> Task details:
Your answer should consist of the lines in the following data that contain "entorno".

[Stored data]
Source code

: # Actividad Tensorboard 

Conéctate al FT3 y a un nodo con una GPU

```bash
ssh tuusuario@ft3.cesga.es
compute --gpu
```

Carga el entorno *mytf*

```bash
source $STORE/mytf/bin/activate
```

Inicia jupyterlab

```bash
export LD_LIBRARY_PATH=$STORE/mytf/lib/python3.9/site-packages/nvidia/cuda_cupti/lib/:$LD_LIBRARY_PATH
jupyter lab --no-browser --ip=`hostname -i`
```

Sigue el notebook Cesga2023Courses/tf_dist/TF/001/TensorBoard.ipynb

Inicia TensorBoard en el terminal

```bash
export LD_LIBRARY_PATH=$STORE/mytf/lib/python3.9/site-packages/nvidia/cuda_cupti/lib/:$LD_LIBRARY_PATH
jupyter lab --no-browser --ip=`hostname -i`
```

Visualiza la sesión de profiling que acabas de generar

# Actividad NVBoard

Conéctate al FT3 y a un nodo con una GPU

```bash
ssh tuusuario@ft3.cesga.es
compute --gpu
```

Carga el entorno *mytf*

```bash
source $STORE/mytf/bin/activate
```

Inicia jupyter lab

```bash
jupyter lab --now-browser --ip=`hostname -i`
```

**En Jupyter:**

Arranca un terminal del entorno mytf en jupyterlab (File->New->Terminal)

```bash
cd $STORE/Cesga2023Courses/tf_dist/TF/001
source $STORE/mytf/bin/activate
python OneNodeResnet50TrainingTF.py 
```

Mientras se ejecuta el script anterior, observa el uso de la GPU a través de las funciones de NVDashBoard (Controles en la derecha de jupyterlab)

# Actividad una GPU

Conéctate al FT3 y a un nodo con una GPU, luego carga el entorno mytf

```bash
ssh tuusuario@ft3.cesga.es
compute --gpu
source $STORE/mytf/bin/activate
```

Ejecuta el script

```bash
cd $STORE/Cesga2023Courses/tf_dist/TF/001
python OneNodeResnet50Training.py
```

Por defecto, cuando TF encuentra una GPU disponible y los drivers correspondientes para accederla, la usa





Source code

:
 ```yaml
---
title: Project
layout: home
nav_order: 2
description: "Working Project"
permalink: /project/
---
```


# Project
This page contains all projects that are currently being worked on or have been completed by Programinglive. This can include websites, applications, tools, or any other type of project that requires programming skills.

> Solution for this problem:
Carga el entorno *mytf*
Carga el entorno *mytf*
Arranca un terminal del entorno mytf en jupyterlab (File->New->Terminal)
Conéctate al FT3 y a un nodo con una GPU, luego carga el entorno mytf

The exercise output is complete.